Bonnie Ackerman


Bonnie Ackerman

Bonnie Ackerman, 83, passed away peacefully in her sleep after spending her last day in quiet conversation with her children and family. Born September 19, 1934 in Burns, Oregon to hard working parents, Bonnie’s youth included constant school and community changes as the family obtained work throughout the northwest, settling in the Spokane Valley in 1946. She loved her cousins, aunts and uncles who seemingly populated every town east of the Cascades through Oregon and Idaho. Despite a dozen schools, and ever the reader, Bonnie skipped a grade and graduated from Marycliff High School in Spokane. Determined not to miss out, Bonnie loved drama and dance, was a classic bobby-soxer, and blossomed into a beauty.

Enrolling at Gonzaga University in fall 1952, she was a member of the drama club and debate team but spoke pridefully of being elected the”Colleen” for the campus’ celebration of St. Patrick’s Day, an honor that included the key to the City. While in debate, she met Jerry Jager, irony still not lost upon her children. Jerry, a class year older, remembers seeing her light up a dance floor as a high school senior long before she knew who he was. They married in November 1953, with sons Steven and David soon arriving as she made a Spokane home while Jerry continued in law school.

Moving to Seattle after graduation, her precious daughter Laura was born in 1958. Bonnie and Jerry raised their three in North Seattle where she was an active member and involved parent at Christ the King Parish. Bonnie was the inspiration behind their still talked-about theme parties, planned memorable extended family trips and, of course, was the glue that made for often joyous childhood memories. Always fashionable, her young children were always dressed right, and the boys were the debonair envy of others as they smartly wore their turtlenecks and “Beatle” boots at age 9 and 8. Laurie, the tap-dancing and constantly cartwheeling little girl, had a unique and mutually close bond with her mother.

Events and life moved on and Jerry and Bonnie divorced in 1971, remaining genuinely gracious and grateful for their time together to the end of her life. Kindness and respect ruled their days thereafter. They commonly attended dozens and dozens of family events for decades and nostalgia increased with their years. Bonnie was married to Wayne Wade from 1971-1978 and had the opportunity to revisit him before her passing.

Bonnie returned to Seattle University obtaining her Bachelors degree in psychology in 1983 while employed as a highly proficient paralegal managing hundreds of cases in the King County Prosecutor’s Support Enforcement group until her retirement in 2004. All along she developed highly proficient skills in stage managing local theater productions for the Driftwood Players in Edmonds and the Civic Light Opera in Seattle, where she made, and kept, dozens of valued friendships.

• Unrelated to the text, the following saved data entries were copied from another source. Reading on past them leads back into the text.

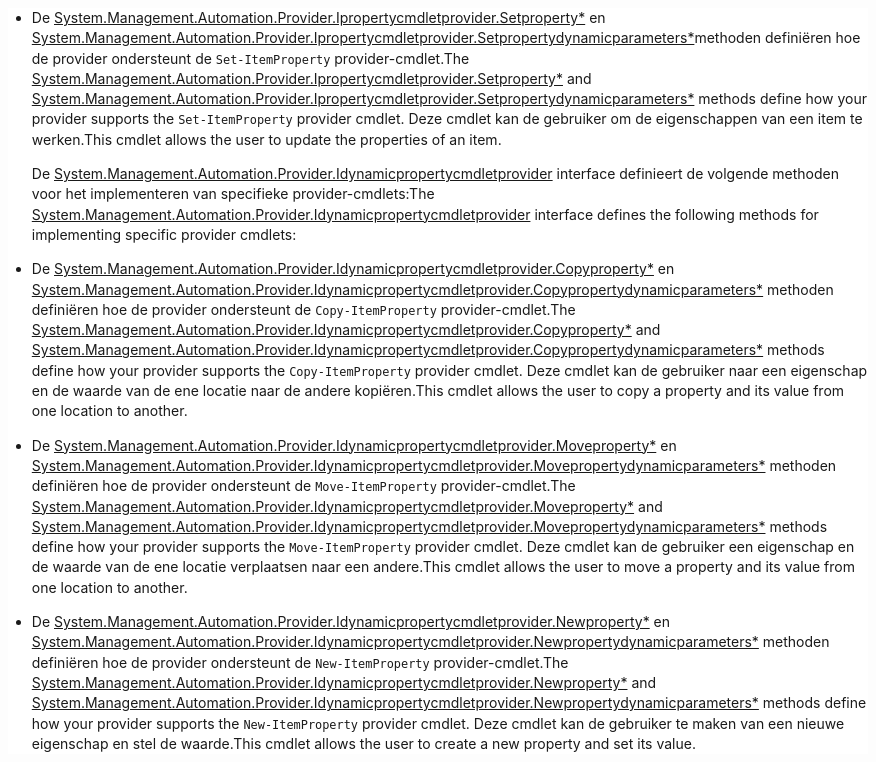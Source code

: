 - <span data-ttu-id="85e2a-198">De [System.Management.Automation.Provider.Ipropertycmdletprovider.Setproperty\*](/dotnet/api/System.Management.Automation.Provider.IPropertyCmdletProvider.SetProperty) en [System.Management.Automation.Provider.Ipropertycmdletprovider.Setpropertydynamicparameters\*](/dotnet/api/System.Management.Automation.Provider.IPropertyCmdletProvider.SetPropertyDynamicParameters)methoden definiëren hoe de provider ondersteunt de `Set-ItemProperty` provider-cmdlet.</span><span class="sxs-lookup"><span data-stu-id="85e2a-198">The [System.Management.Automation.Provider.Ipropertycmdletprovider.Setproperty\*](/dotnet/api/System.Management.Automation.Provider.IPropertyCmdletProvider.SetProperty) and [System.Management.Automation.Provider.Ipropertycmdletprovider.Setpropertydynamicparameters\*](/dotnet/api/System.Management.Automation.Provider.IPropertyCmdletProvider.SetPropertyDynamicParameters) methods define how your provider supports the `Set-ItemProperty` provider cmdlet.</span></span> <span data-ttu-id="85e2a-199">Deze cmdlet kan de gebruiker om de eigenschappen van een item te werken.</span><span class="sxs-lookup"><span data-stu-id="85e2a-199">This cmdlet allows the user to update the properties of an item.</span></span>

  <span data-ttu-id="85e2a-200">De [System.Management.Automation.Provider.Idynamicpropertycmdletprovider](/dotnet/api/System.Management.Automation.Provider.IDynamicPropertyCmdletProvider) interface definieert de volgende methoden voor het implementeren van specifieke provider-cmdlets:</span><span class="sxs-lookup"><span data-stu-id="85e2a-200">The [System.Management.Automation.Provider.Idynamicpropertycmdletprovider](/dotnet/api/System.Management.Automation.Provider.IDynamicPropertyCmdletProvider) interface defines the following methods for implementing specific provider cmdlets:</span></span>

- <span data-ttu-id="85e2a-201">De [System.Management.Automation.Provider.Idynamicpropertycmdletprovider.Copyproperty\*](/dotnet/api/System.Management.Automation.Provider.IDynamicPropertyCmdletProvider.CopyProperty) en [ System.Management.Automation.Provider.Idynamicpropertycmdletprovider.Copypropertydynamicparameters\*](/dotnet/api/System.Management.Automation.Provider.IDynamicPropertyCmdletProvider.CopyPropertyDynamicParameters) methoden definiëren hoe de provider ondersteunt de `Copy-ItemProperty` provider-cmdlet.</span><span class="sxs-lookup"><span data-stu-id="85e2a-201">The [System.Management.Automation.Provider.Idynamicpropertycmdletprovider.Copyproperty\*](/dotnet/api/System.Management.Automation.Provider.IDynamicPropertyCmdletProvider.CopyProperty) and [System.Management.Automation.Provider.Idynamicpropertycmdletprovider.Copypropertydynamicparameters\*](/dotnet/api/System.Management.Automation.Provider.IDynamicPropertyCmdletProvider.CopyPropertyDynamicParameters) methods define how your provider supports the `Copy-ItemProperty` provider cmdlet.</span></span> <span data-ttu-id="85e2a-202">Deze cmdlet kan de gebruiker naar een eigenschap en de waarde van de ene locatie naar de andere kopiëren.</span><span class="sxs-lookup"><span data-stu-id="85e2a-202">This cmdlet allows the user to copy a property and its value from one location to another.</span></span>

- <span data-ttu-id="85e2a-203">De [System.Management.Automation.Provider.Idynamicpropertycmdletprovider.Moveproperty\*](/dotnet/api/System.Management.Automation.Provider.IDynamicPropertyCmdletProvider.MoveProperty) en [ System.Management.Automation.Provider.Idynamicpropertycmdletprovider.Movepropertydynamicparameters\*](/dotnet/api/System.Management.Automation.Provider.IDynamicPropertyCmdletProvider.MovePropertyDynamicParameters) methoden definiëren hoe de provider ondersteunt de `Move-ItemProperty` provider-cmdlet.</span><span class="sxs-lookup"><span data-stu-id="85e2a-203">The [System.Management.Automation.Provider.Idynamicpropertycmdletprovider.Moveproperty\*](/dotnet/api/System.Management.Automation.Provider.IDynamicPropertyCmdletProvider.MoveProperty) and [System.Management.Automation.Provider.Idynamicpropertycmdletprovider.Movepropertydynamicparameters\*](/dotnet/api/System.Management.Automation.Provider.IDynamicPropertyCmdletProvider.MovePropertyDynamicParameters) methods define how your provider supports the `Move-ItemProperty` provider cmdlet.</span></span> <span data-ttu-id="85e2a-204">Deze cmdlet kan de gebruiker een eigenschap en de waarde van de ene locatie verplaatsen naar een andere.</span><span class="sxs-lookup"><span data-stu-id="85e2a-204">This cmdlet allows the user to move a property and its value from one location to another.</span></span>

- <span data-ttu-id="85e2a-205">De [System.Management.Automation.Provider.Idynamicpropertycmdletprovider.Newproperty\*](/dotnet/api/System.Management.Automation.Provider.IDynamicPropertyCmdletProvider.NewProperty) en [ System.Management.Automation.Provider.Idynamicpropertycmdletprovider.Newpropertydynamicparameters\*](/dotnet/api/System.Management.Automation.Provider.IDynamicPropertyCmdletProvider.NewPropertyDynamicParameters) methoden definiëren hoe de provider ondersteunt de `New-ItemProperty` provider-cmdlet.</span><span class="sxs-lookup"><span data-stu-id="85e2a-205">The [System.Management.Automation.Provider.Idynamicpropertycmdletprovider.Newproperty\*](/dotnet/api/System.Management.Automation.Provider.IDynamicPropertyCmdletProvider.NewProperty) and [System.Management.Automation.Provider.Idynamicpropertycmdletprovider.Newpropertydynamicparameters\*](/dotnet/api/System.Management.Automation.Provider.IDynamicPropertyCmdletProvider.NewPropertyDynamicParameters) methods define how your provider supports the `New-ItemProperty` provider cmdlet.</span></span> <span data-ttu-id="85e2a-206">Deze cmdlet kan de gebruiker te maken van een nieuwe eigenschap en stel de waarde.</span><span class="sxs-lookup"><span data-stu-id="85e2a-206">This cmdlet allows the user to create a new property and set its value.</span></span>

She loved preparing fine foods. Her dishes were centerpiece to any family of friend gathering. Even camping breakfasts turned into events the envy of Martha Stewart. She donated hundreds of her cookbooks to the Edmonds Library before her passing thus ensuring a community uplift of gastronomical standards.

Diagnosed with lung cancer in 2001, she defied all odds and survived a decade longer than the most optimistic prognosis. Bonnie was full of life to the end, her last party at Brighton Court well attended on August 12, 2018. The family wishes to thank the staff at Brighton Court in Edmonds, and particularly her hospice caretakers.

She was preceded in death by father Bernal Laurence Ackerman, mother Sylvia (Hyvari) Ackerman and brother and sole sibling Reginald Laurence Ackerman.

She is survived by sons Steven Jager, David (and Lisa) Jager, daughter Laura (Jager) and William Scott; granddaughters Sarah Johnson of Bothell, Ingrid Burns of Everett, Kristen Sauceda of Mountlake Terrace, Maris Grigalunas, Maddie Jager and Emma Jager, all of Seattle, and Kari Scott of Edmonds. Her granddaughters, with their spouses and partners, seven great-grandsons and one great-granddaughter, adored her and brought her great joy.

Her children and many friends remember, and are inspired by her indomitable zest for life, love of theater, personal style, the culinary arts, and defiance of obstacles. She was a child of the Depression, a young mother in more innocent times, and thereafter a thoroughly modern woman who carved an independent and enriched path. Most of all she was, as our modern Bard says, forever young.